Non esistono dati certi sulle esecuzioni perché le autorità cinesi non pubblicano alcuna statistica ed è assai probabile che siano parecchie migliaia le persone condannate a morte. Un uso così massiccio di metodi cruenti nell’esercizio della giustizia ha anche ragioni di carattere politico. È da un po’ che la Cina sta attraversando una fase di profondi mutamenti, caratterizzati da una miscela esplosiva di capitalismo selvaggio e dittatura comunista.
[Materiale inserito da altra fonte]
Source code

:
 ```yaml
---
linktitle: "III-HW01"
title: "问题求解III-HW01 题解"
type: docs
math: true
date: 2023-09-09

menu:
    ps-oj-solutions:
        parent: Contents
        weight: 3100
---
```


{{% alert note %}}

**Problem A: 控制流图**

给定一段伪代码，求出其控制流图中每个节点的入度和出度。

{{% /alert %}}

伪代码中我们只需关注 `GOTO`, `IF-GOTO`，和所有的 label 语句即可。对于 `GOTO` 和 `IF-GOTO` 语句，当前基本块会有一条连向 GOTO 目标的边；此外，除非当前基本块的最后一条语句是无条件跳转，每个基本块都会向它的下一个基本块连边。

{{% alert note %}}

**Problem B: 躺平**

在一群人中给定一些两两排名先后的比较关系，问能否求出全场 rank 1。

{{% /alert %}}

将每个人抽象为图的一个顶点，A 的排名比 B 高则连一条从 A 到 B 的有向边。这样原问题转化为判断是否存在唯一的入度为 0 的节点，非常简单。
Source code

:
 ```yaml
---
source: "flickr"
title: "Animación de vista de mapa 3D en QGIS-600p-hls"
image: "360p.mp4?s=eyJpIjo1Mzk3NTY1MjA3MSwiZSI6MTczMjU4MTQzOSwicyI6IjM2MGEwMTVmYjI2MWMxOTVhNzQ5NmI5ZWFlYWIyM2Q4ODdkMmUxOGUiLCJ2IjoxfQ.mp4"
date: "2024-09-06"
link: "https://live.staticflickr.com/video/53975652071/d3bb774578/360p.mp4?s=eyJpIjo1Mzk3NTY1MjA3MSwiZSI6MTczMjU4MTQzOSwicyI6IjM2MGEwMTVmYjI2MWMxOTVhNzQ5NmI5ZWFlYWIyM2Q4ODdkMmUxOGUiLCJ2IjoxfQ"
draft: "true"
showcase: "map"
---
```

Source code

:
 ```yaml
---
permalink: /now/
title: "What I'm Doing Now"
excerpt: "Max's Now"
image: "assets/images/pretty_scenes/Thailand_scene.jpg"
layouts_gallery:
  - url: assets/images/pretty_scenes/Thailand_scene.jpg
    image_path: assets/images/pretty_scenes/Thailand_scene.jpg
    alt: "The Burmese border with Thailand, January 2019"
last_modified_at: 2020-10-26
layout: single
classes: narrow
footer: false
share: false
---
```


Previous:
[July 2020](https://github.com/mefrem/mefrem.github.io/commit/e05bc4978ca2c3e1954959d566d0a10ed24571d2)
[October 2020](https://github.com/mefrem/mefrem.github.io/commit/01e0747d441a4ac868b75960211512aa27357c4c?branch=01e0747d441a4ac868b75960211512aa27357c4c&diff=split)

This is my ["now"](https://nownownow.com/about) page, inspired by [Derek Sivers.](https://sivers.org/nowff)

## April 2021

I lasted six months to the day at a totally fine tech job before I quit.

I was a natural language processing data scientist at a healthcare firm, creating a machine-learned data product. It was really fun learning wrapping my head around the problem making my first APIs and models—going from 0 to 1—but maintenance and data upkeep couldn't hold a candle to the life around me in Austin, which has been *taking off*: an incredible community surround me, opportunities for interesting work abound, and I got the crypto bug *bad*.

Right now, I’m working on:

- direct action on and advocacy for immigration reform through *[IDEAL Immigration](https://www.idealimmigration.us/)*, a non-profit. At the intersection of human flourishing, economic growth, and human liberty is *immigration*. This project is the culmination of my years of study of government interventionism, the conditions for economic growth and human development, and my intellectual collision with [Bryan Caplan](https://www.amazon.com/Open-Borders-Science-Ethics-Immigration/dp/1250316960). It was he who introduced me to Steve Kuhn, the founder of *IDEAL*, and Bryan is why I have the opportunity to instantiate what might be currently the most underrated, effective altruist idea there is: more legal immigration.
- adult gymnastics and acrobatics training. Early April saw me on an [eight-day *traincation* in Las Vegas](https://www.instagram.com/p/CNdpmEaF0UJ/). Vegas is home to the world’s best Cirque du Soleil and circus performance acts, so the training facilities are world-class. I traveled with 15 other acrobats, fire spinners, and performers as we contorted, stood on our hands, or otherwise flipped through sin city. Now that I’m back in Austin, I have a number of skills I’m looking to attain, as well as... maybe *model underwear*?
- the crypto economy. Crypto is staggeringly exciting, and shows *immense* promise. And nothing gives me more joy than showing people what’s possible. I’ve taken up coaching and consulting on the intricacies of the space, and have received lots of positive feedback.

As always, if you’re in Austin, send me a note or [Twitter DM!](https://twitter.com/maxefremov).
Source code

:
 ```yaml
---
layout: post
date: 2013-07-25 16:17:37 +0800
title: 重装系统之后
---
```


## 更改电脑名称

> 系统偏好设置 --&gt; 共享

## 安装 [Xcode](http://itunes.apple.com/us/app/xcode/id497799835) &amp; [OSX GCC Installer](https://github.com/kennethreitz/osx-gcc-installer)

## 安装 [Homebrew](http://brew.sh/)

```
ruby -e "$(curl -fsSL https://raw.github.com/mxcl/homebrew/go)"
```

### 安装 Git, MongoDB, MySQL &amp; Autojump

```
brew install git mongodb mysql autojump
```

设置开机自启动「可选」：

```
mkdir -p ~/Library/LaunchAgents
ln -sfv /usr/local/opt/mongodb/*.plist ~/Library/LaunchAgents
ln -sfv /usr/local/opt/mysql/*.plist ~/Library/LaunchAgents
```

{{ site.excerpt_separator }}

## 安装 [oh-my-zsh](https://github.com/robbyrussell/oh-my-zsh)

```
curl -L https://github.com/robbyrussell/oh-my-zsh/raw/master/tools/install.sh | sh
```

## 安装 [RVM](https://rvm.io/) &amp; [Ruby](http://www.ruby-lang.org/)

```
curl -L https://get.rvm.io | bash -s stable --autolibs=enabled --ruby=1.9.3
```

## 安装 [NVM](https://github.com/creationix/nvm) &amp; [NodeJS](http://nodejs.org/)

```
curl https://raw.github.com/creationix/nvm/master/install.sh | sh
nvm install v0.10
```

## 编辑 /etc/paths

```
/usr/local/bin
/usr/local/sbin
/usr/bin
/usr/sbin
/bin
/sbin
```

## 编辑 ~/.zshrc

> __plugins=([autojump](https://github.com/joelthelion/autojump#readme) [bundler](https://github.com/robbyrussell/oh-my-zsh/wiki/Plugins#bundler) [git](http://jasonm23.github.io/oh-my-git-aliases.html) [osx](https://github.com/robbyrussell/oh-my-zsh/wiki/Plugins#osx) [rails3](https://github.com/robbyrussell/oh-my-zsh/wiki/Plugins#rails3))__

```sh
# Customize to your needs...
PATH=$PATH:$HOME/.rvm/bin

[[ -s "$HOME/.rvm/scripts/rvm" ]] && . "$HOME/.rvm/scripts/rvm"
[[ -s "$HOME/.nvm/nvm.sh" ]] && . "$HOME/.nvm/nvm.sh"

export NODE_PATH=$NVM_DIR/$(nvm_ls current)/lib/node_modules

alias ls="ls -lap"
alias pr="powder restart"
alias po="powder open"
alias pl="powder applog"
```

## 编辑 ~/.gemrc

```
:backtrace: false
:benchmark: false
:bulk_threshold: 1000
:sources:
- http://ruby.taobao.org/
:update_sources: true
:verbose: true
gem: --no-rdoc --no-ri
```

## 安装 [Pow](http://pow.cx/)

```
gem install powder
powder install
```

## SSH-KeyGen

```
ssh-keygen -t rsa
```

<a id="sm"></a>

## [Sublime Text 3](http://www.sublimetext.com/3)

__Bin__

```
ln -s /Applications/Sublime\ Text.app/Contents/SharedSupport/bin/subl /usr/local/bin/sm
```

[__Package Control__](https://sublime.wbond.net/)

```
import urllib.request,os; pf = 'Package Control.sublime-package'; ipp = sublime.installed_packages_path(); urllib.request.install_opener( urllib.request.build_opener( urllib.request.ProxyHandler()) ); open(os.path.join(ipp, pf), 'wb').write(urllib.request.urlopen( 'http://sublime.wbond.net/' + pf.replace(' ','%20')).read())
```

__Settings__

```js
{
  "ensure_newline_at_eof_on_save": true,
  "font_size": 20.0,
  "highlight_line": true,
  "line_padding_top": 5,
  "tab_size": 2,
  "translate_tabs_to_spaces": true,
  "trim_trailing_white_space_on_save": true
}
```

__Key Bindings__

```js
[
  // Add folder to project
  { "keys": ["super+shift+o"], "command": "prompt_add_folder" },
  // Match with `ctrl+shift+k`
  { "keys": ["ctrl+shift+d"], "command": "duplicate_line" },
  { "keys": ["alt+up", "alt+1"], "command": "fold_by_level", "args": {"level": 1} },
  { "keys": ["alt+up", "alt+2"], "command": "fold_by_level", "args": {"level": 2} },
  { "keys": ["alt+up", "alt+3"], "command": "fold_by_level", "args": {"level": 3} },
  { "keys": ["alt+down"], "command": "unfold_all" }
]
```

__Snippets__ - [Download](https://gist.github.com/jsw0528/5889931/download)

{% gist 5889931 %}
L’incredibile e diseguale sviluppo di questi anni – con tassi di crescita a due cifre – ha allargato la forbice tra ricchi e poveri, con un inevitabile aumento delle tensioni sociali e dell’illegalità di massa e il governo non ha saputo rispondere che con la forca. 

Amnesty International e poche altre voci, da decenni, denunciano questa situazione, mentre assai più morbido appare l’atteggiamento di molti governi nazionali che per eccesso di realpolitik distolgono lo sguardo da Pechino: l’assegnazione dei Giochi Olimpici del 2008 ci sembra un’ulteriore prova della cecità di molti.